━━ Provided data ━━
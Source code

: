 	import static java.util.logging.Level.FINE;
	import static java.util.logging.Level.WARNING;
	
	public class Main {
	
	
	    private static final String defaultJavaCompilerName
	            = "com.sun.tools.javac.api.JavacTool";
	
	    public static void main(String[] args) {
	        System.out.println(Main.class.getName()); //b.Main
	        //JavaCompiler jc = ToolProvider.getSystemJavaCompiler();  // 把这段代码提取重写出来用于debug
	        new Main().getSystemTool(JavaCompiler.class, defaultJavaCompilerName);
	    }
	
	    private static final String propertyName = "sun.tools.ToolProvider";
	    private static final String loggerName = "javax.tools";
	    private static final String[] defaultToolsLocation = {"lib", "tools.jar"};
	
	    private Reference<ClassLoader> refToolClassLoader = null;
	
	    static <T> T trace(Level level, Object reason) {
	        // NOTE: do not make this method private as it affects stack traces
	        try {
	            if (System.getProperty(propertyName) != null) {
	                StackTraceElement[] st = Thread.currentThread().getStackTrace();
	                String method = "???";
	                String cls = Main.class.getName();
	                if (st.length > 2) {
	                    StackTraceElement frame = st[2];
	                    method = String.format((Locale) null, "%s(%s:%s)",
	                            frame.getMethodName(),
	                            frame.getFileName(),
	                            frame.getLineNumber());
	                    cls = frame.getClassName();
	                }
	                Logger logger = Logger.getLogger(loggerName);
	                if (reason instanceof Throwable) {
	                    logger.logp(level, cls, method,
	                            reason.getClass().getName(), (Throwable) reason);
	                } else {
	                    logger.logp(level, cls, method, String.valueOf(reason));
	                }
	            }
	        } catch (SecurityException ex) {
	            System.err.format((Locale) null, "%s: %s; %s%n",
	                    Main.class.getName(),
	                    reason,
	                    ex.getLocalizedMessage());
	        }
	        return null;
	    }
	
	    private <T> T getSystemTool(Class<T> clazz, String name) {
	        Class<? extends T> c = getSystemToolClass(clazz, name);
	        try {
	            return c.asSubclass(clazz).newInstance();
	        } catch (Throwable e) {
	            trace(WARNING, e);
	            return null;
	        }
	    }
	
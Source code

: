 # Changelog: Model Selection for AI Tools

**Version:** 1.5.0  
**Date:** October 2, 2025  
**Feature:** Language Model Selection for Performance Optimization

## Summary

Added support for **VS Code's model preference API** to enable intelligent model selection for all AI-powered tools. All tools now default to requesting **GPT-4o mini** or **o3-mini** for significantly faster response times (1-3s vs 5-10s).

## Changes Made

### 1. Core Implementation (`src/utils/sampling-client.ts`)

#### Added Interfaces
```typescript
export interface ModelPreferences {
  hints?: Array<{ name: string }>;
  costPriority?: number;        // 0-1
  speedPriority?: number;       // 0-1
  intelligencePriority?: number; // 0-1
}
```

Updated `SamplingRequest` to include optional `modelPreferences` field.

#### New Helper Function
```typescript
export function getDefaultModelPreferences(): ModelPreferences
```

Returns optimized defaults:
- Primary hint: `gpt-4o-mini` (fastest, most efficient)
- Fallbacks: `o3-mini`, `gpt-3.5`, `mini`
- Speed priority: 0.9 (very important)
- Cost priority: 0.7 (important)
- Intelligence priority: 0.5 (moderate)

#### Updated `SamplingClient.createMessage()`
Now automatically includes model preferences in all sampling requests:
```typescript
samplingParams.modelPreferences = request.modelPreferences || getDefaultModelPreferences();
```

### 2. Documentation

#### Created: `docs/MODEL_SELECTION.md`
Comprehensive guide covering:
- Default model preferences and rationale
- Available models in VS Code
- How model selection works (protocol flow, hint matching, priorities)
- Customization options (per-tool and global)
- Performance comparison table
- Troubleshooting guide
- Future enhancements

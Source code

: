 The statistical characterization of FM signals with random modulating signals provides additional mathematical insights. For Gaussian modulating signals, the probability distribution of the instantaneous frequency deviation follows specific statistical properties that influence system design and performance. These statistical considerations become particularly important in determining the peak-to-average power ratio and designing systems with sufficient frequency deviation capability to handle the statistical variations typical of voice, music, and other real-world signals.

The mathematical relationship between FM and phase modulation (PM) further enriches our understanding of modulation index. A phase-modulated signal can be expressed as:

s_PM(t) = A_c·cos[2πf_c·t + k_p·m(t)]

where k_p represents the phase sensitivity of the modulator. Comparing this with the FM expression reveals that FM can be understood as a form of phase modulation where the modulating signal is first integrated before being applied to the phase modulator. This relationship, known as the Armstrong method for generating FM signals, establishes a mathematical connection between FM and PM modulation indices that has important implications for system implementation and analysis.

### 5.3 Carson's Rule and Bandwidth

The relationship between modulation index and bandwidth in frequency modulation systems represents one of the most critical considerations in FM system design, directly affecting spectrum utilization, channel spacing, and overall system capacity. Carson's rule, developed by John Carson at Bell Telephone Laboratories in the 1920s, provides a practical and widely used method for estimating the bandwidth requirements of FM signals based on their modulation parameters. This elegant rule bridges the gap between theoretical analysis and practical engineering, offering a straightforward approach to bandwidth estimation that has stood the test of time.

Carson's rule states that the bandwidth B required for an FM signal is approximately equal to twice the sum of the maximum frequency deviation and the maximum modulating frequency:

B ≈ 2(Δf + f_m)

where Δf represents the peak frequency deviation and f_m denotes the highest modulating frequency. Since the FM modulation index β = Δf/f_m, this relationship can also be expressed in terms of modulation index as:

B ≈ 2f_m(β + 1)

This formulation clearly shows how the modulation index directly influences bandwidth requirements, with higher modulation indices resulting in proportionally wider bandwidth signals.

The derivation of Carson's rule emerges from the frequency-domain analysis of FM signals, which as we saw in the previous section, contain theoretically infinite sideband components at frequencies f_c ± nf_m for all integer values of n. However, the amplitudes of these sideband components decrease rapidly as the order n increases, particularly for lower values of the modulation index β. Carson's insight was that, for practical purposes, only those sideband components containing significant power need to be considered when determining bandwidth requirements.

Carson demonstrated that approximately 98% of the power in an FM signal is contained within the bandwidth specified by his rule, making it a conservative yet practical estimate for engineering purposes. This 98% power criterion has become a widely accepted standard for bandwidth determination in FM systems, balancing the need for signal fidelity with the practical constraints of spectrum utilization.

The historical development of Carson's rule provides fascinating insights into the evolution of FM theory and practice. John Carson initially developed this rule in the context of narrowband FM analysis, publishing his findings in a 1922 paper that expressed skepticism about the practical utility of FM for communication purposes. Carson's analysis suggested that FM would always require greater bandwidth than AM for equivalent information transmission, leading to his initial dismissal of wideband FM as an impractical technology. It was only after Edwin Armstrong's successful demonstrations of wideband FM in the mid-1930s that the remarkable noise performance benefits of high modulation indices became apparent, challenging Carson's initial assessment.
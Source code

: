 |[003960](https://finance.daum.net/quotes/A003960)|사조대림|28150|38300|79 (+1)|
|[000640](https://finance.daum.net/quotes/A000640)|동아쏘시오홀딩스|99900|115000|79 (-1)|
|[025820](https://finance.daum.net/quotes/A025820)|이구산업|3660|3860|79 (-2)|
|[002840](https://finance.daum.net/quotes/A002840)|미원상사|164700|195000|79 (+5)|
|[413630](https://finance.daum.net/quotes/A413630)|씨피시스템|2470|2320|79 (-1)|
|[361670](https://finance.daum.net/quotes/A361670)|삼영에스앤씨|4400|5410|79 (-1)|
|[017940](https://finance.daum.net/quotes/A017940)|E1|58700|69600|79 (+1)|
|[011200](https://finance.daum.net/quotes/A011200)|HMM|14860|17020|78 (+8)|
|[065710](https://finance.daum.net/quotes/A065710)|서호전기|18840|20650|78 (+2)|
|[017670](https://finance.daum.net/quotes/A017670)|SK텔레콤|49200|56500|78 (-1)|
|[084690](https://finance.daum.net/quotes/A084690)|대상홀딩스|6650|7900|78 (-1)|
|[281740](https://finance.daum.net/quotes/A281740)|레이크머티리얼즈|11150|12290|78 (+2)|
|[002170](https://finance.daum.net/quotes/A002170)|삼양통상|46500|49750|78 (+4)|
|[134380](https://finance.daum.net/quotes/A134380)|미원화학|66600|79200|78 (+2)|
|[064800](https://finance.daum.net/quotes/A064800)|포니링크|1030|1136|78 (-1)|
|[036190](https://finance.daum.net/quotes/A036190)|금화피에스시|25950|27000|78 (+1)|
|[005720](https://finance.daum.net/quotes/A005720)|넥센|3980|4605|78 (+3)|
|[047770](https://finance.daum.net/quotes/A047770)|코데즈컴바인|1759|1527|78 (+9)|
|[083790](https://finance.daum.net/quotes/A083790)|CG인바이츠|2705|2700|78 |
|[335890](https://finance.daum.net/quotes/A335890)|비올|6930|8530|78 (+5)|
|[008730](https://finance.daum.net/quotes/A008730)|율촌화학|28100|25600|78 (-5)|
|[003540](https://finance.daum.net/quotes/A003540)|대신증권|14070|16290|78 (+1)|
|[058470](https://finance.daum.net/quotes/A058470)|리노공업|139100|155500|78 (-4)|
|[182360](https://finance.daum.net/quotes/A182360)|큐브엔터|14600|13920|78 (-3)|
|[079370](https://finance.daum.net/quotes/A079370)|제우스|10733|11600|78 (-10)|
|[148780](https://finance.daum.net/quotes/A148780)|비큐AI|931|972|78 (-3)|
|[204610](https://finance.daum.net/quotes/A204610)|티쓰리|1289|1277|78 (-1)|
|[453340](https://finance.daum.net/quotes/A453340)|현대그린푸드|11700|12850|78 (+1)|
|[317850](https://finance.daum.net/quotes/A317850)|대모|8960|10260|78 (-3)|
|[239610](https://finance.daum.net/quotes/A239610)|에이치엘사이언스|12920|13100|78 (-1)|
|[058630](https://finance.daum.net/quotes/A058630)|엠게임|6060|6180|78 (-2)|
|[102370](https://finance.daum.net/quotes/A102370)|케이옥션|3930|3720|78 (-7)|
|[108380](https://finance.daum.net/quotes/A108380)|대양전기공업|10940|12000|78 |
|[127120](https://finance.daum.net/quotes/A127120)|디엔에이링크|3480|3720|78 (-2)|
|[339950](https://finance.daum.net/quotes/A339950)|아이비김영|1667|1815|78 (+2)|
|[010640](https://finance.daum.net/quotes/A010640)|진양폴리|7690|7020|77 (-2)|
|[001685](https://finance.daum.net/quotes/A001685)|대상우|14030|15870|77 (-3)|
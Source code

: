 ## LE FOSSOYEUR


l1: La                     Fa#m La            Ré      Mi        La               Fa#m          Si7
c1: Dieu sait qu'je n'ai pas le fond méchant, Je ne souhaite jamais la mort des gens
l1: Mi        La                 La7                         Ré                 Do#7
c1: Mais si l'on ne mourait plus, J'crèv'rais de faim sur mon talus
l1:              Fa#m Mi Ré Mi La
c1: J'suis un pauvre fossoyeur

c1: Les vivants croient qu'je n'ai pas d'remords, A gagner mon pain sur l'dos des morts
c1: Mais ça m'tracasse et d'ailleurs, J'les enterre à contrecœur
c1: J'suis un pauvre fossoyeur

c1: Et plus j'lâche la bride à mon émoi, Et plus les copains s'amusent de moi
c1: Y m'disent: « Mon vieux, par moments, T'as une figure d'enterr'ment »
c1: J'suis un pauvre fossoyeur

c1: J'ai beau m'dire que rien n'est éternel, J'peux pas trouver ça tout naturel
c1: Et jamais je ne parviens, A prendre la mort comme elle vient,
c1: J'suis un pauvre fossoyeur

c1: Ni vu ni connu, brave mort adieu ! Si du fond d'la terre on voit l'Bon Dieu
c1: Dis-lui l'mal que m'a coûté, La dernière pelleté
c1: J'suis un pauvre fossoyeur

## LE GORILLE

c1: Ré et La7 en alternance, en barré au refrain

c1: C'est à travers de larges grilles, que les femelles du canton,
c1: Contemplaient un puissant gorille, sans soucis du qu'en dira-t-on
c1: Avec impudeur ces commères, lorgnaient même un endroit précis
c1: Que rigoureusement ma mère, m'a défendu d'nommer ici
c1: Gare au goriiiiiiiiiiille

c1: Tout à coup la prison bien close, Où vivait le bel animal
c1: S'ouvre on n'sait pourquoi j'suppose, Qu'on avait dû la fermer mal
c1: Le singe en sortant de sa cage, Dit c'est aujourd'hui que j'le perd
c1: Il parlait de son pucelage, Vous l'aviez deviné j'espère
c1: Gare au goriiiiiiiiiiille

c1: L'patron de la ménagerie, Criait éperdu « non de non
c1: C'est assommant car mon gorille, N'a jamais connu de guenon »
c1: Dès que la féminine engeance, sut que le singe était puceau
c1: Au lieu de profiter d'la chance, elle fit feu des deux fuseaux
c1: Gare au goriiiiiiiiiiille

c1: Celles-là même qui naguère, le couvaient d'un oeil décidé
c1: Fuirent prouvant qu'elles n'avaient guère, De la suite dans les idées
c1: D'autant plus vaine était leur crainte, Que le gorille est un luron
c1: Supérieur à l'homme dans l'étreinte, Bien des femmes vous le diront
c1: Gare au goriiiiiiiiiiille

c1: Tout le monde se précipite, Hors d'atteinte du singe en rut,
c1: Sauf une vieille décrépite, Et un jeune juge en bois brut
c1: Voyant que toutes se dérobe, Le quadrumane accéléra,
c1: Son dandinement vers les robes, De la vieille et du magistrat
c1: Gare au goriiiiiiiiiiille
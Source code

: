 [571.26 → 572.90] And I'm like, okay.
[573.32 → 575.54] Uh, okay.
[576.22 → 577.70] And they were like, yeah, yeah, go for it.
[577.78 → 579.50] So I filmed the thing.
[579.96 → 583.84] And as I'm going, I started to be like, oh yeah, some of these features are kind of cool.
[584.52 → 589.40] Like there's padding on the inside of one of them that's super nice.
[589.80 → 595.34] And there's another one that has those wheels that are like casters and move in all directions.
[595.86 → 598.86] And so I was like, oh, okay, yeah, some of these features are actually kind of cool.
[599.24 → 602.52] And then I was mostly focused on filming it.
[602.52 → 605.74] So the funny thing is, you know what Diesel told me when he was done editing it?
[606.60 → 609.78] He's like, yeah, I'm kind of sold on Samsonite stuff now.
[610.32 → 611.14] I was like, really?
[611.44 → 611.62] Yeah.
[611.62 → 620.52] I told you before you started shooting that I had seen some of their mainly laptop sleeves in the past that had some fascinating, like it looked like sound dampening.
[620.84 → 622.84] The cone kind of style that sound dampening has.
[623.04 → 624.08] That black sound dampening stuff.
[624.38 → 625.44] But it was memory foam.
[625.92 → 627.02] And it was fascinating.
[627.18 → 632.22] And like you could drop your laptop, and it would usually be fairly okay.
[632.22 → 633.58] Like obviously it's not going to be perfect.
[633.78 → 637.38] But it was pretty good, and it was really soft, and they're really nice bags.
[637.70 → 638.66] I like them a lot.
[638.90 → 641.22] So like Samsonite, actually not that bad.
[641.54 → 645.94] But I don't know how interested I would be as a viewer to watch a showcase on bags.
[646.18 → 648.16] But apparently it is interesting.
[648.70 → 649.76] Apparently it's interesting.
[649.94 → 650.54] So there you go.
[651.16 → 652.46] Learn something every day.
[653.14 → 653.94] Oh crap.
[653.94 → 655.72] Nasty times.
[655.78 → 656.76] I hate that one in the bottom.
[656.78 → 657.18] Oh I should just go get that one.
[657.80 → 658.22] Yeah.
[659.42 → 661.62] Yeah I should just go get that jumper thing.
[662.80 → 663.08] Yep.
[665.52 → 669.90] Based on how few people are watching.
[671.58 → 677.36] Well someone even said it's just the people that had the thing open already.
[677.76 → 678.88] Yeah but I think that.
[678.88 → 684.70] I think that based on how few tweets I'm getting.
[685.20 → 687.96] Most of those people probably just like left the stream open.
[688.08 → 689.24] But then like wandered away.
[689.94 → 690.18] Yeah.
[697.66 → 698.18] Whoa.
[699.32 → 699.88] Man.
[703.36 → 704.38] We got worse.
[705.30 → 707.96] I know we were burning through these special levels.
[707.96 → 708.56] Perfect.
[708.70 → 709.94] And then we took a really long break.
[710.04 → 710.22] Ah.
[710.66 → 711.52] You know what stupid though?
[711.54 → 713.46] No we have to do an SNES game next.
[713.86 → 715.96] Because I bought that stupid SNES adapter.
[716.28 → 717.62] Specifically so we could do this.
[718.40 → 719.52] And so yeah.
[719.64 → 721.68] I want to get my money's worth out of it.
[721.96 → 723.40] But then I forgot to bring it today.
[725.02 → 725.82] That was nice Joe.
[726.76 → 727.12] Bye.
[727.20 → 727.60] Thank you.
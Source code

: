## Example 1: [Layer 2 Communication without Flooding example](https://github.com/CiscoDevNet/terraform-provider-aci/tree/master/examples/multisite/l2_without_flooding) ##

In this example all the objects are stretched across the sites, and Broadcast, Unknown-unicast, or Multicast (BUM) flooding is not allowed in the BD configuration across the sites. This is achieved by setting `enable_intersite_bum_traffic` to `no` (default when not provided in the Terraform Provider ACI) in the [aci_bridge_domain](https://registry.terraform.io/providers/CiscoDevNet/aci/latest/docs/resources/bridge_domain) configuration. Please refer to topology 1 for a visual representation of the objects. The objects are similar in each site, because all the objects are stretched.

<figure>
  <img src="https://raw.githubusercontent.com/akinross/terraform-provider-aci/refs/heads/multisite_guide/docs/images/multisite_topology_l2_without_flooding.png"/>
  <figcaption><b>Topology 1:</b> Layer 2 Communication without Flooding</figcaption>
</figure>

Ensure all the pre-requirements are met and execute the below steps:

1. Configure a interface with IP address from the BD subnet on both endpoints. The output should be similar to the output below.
━━━
» What to produce:
Using the records above, restate word for word the lines from the one with "[703.36 → 704.38] We got worse." through the one with "[713.86 → 715.96]", both included.

» Exercise response:
[703.36 → 704.38] We got worse.
[705.30 → 707.96] I know we were burning through these special levels.
[707.96 → 708.56] Perfect.
[708.70 → 709.94] And then we took a really long break.
[710.04 → 710.22] Ah.
[710.66 → 711.52] You know what stupid though?
[711.54 → 713.46] No we have to do an SNES game next.
[713.86 → 715.96] Because I bought that stupid SNES adapter.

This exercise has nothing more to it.